**How to complete this task**:
Somewhere below are a line with "Easy to install" and a later line with "[Lots of roses". Output exactly those lines and all lines between them.

· · · · · · ·

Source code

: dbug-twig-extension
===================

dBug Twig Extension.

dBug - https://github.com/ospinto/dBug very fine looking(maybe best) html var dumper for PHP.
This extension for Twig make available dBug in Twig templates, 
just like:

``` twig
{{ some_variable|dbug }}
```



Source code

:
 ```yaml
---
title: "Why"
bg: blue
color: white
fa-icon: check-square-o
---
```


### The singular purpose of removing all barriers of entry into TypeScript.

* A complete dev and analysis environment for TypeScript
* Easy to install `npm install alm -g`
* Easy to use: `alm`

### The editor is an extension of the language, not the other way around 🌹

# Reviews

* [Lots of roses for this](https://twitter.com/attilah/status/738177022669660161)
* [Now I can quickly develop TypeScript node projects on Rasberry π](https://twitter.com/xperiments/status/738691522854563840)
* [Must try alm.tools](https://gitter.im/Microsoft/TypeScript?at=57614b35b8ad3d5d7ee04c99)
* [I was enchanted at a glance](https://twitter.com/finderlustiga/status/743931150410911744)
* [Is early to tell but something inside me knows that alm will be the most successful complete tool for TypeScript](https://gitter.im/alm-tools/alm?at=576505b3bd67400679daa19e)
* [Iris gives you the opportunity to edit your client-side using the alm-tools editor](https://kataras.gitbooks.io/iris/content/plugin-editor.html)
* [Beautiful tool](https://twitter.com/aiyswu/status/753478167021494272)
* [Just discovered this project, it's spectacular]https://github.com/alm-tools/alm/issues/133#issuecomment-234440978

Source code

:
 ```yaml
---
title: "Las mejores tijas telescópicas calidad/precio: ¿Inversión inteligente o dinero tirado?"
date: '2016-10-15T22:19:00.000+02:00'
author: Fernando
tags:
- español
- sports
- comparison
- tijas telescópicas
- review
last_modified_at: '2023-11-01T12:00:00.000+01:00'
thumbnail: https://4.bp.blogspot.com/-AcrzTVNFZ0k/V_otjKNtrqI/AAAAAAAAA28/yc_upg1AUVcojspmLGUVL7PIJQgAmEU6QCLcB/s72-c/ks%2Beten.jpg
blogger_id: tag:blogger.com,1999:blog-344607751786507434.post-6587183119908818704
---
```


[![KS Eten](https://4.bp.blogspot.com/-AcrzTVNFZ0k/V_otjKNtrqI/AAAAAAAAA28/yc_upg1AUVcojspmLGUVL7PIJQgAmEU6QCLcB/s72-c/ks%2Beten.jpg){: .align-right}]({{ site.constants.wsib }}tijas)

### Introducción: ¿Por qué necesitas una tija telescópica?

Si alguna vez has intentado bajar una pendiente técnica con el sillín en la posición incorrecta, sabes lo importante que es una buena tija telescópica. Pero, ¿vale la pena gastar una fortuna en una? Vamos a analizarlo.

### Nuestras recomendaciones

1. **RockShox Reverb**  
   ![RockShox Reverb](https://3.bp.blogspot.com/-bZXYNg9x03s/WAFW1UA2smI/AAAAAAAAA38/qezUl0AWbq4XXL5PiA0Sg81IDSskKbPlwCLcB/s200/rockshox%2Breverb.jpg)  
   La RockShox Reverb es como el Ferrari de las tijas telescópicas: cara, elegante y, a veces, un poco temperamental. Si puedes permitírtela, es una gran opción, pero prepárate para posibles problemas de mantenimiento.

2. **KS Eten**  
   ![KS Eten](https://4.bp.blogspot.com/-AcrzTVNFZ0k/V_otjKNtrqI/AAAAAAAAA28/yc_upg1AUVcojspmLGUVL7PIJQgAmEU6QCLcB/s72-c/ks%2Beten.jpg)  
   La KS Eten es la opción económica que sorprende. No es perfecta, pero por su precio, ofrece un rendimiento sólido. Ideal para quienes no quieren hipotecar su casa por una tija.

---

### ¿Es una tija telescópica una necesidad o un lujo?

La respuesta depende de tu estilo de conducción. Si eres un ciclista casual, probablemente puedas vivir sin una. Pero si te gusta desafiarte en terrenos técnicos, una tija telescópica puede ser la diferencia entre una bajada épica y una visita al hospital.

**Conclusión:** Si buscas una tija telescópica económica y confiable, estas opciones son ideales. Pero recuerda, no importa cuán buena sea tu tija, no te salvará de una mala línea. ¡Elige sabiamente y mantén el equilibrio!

· · · · · · ·

**Answer section**:
* Easy to install `npm install alm -g`
* Easy to use: `alm`

### The editor is an extension of the language, not the other way around 🌹

# Reviews

* [Lots of roses for this](https://twitter.com/attilah/status/738177022669660161)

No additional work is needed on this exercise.